WORK REQUEST -
Restate the whole of the data below word for word, skipping the images.

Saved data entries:
*** Block opens ***

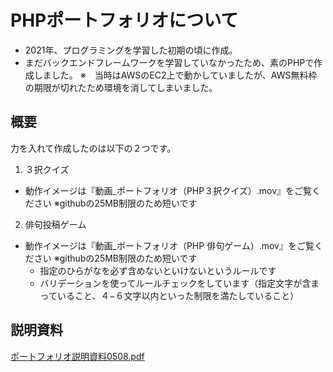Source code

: # PHPポートフォリオについて

- 2021年、プログラミングを学習した初期の頃に作成。
- まだバックエンドフレームワークを学習していなかったため、素のPHPで作成しました。
※　当時はAWSのEC2上で動かしていましたが、AWS無料枠の期限が切れたため環境を消してしまいました。

## 概要
力を入れて作成したのは以下の２つです。
1. ３択クイズ
  - 動作イメージは『動画_ポートフォリオ（PHP３択クイズ）.mov』をご覧ください ※githubの25MB制限のため短いです
2. 俳句投稿ゲーム
  - 動作イメージは『動画_ポートフォリオ（PHP 俳句ゲーム）.mov』をご覧ください ※githubの25MB制限のため短いです
    - 指定のひらがなを必ず含めないといけないというルールです
    - バリデーションを使ってルールチェックをしています（指定文字が含まっていること、４−６文字以内といった制限を満たしていること）  

## 説明資料
[ポートフォリオ説明資料0508.pdf](ポートフォリオ説明資料0508.pdf)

*** Block closes ***

ANSWER TO THIS TASK -
Source code

: # PHPポートフォリオについて

- 2021年、プログラミングを学習した初期の頃に作成。
- まだバックエンドフレームワークを学習していなかったため、素のPHPで作成しました。
※　当時はAWSのEC2上で動かしていましたが、AWS無料枠の期限が切れたため環境を消してしまいました。

## 概要
力を入れて作成したのは以下の２つです。
1. ３択クイズ
  - 動作イメージは『動画_ポートフォリオ（PHP３択クイズ）.mov』をご覧ください ※githubの25MB制限のため短いです
2. 俳句投稿ゲーム
  - 動作イメージは『動画_ポートフォリオ（PHP 俳句ゲーム）.mov』をご覧ください ※githubの25MB制限のため短いです
    - 指定のひらがなを必ず含めないといけないというルールです
    - バリデーションを使ってルールチェックをしています（指定文字が含まっていること、４−６文字以内といった制限を満たしていること）  

## 説明資料
[ポートフォリオ説明資料0508.pdf](ポートフォリオ説明資料0508.pdf)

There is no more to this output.